I have been very impressed with the way Portlanders have conducted this debate. As the Commissioner in Charge of Neighborhood Involvement, I am very happy so many residents and business owners on and near 39th, and many citywide, feel so strongly connected to the street they know as home as well as 39th, and that so many other Portlanders want to establish a new connection with the street we now know as 39th Avenue. Thank you sincerely to everyone who has participated.
I have considered and responded to hundreds of contacts from Portlanders on this issue, some from as far away as Prinveville and Germany. People truly care about this, and I am grateful for your passion for our city. I also realize that with my vote today I will disappoint thousands of citizens, no matter which way I vote. I don't vote by guessing which position on a topic is more popular, or by evaluating which testifiers are nice or adversarial. I try to figure out whether voting for or against a proposal better serves the long term public good
Use of the Code process does not ensure a favorable outcome. It does mean the Council should vote on this motion, yes or no, rather than naming or renaming something else as some have suggested.
The process may not be perfect but it exists to provide guidance in making a decision for this purpose. I believe the process has provided me with all the information and public input I need to make a decision on the merits of this renaming request.
The administrative decision I am making today is whether the name 39th Avenue, or the name César E. Chávez Boulevard, better serves the long term public good of Portland.
Ultimately, I think back to the renaming of Union Avenue for Martin Luther King Jr. I was angry at the time, angry that due process wasn't followed and that some participants didn't feel they had been heard. And yet today, 20 years later, I am so glad we have a street named for Martin Luther King. I did not know about César Chávez before this process, and because of the street renaming request, I know a lot more.
We currently have a houseguest from LA who tells me she first heard of César Chávez through asking her mother about the street named for him. I believe in the future, in 50 years, Portlanders will be more appreciative of a street named for César Chávez than having a street named 39th. I believe adding the name of César Chávez to an important and beautiful street running north and south through the east side serves the long term public good of Portland.
I have carefully considered input from hundreds of Portlanders. After much thought, I have come to the conclusion that the values and benefits of renaming outweigh the considerable impacts to current residents and business owners on and near 39th, and the costs incurred by taxpayers. I vote Aye.
Additional issues affecting my decision:
Both the State of Oregon and Portland City Code allow citizens to request street renamings. Council asked the applicants to use the process, after the Interstate Avenue attempt failed. Portland citizens have not attempted to repeal the Code since its adoption in 1989, despite Council-initiated renamings of Naito Parkway and Rosa Parks Way.
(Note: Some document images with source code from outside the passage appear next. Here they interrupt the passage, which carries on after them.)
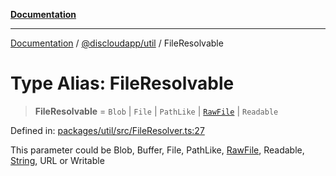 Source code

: [**Documentation**](../../../README.md)

***

[Documentation](../../../packages.md) / [@discloudapp/util](../README.md) / FileResolvable

# Type Alias: FileResolvable

> **FileResolvable** = `Blob` \| `File` \| `PathLike` \| [`RawFile`](../interfaces/RawFile.md) \| `Readable`

Defined in: [packages/util/src/FileResolver.ts:27](https://github.com/discloud/discloud.app/blob/e06d08869d94db25520cbe5fdcc3cdbc242fb0cb/packages/util/src/FileResolver.ts#L27)

This parameter could be Blob, Buffer, File, PathLike, [RawFile](../interfaces/RawFile.md), Readable, [String](https://developer.mozilla.org/docs/Web/JavaScript/Reference/Global_Objects/String), URL or Writable
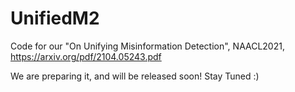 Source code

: # UnifiedM2

Code for our "On Unifying Misinformation Detection", NAACL2021, https://arxiv.org/pdf/2104.05243.pdf 

We are preparing it, and will be released soon! Stay Tuned :) 
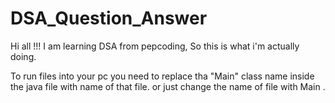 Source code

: # DSA_Question_Answer

Hi all !!!
I am learning DSA from pepcoding, So this is what i'm actually doing.

To run files into your pc you need to replace tha "Main" class name inside the java file with name of that file.
or just change the name of file with Main .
Some of the factors I considered in coming to my decision:
Keeping the name 39th:
- Respects the wishes of the majority of residents and businesses currently on the street, who want it left as is;
- Saves $86,000 in street signs, and costs to businesses and residents to make changes;
- Ensures that non-local travelers can continue to find their way between 38th and 40th;
- Responds to citizens who state the process was flawed;
- Responds to citizens who state that the Council should be spending our time and money on more urgent issues of citywide importance;
- Responds to citizens citywide who do not want any streets renamed;
- Saves residents and business owners from having to make changes on multiple legal documents and business signs;
- Responds to Neighborhood Associations and Business Associations who feel the name is part of local identity.
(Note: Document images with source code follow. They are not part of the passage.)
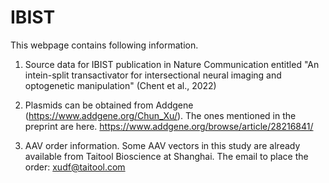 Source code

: # IBIST
This webpage contains following information.
1) Source data for IBIST publication in Nature Communication entitled "An intein-split transactivator for intersectional neural imaging and optogenetic manipulation"  (Chent et al., 2022)


2) Plasmids can be obtained from Addgene (https://www.addgene.org/Chun_Xu/).
The ones mentioned in the preprint are here. https://www.addgene.org/browse/article/28216841/

3) AAV order information.
Some AAV vectors in this study are already available from Taitool Bioscience at Shanghai.
The email to place the order: xudf@taitool.com
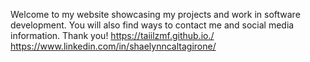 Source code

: Welcome to my website showcasing my projects and work in software development. 
You will also find ways to contact me and social media information.
Thank you!
https://taiilzmf.github.io./
https://www.linkedin.com/in/shaelynncaltagirone/

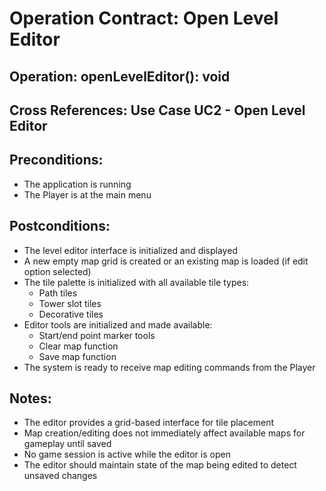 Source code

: # Operation Contract: Open Level Editor

## Operation: openLevelEditor(): void

## Cross References: Use Case UC2 - Open Level Editor

## Preconditions:
- The application is running
- The Player is at the main menu

## Postconditions:
- The level editor interface is initialized and displayed
- A new empty map grid is created or an existing map is loaded (if edit option selected)
- The tile palette is initialized with all available tile types:
  - Path tiles
  - Tower slot tiles
  - Decorative tiles
- Editor tools are initialized and made available:
  - Start/end point marker tools
  - Clear map function
  - Save map function
- The system is ready to receive map editing commands from the Player

## Notes:
- The editor provides a grid-based interface for tile placement
- Map creation/editing does not immediately affect available maps for gameplay until saved
- No game session is active while the editor is open
- The editor should maintain state of the map being edited to detect unsaved changes  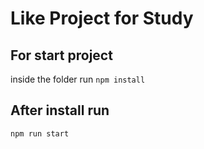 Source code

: # Like Project for Study

## For start project 
inside the folder run 
`npm install`

## After install run 
`npm run start`

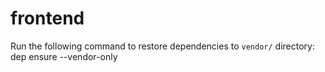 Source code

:# frontend

Run the following command to restore dependencies to `vendor/` directory:
    dep ensure --vendor-only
Changing the name to César Chávez:
- Honors an American hero;
- Stimulates conversation about who this hero was and what he did for the United States;
- Reminds Portlanders on a daily basis that this hero contributed to our quality of life, by his advocacy for farm workers and for workers in general which helps all employees;
- Provides a street name with high visibility and value. Choosing this particular street is a true honor, since it is so beloved by so many;
- Diversifies Portland's street names, most of which honor early European settlers yet we are a nation of immigrants from many areas of the world, as well as an area rich in native peoples;
- Responds to those making the request, and those citywide who support the request;
- Gives people who honor César Chávez a street name they can relate to and delight in, and shows we are willing to make changes to welcome the diversity that many believe enriches us all;
- Shows that laws in state statutes are intended to be used by all citizens;
- Supports those who celebrated previous changes, by re-affirming the value of the Martin Luther King Jr., Naito, and Rosa Parks street renamings;
- Shares this public street and its name, reminding us that all public streets belong to all Portlanders, and all Portlanders should feel welcome on any public street in Portland.
I did not make this decision lightly or carelessly. I heard and considered the views of current residents and businesses on and near 39th. On balance, I believe the benefits of renaming outweigh the impacts, and therefore that the cost of new signs using taxpayers' money is an investment in the long term public good, in the best interests of the city as a whole.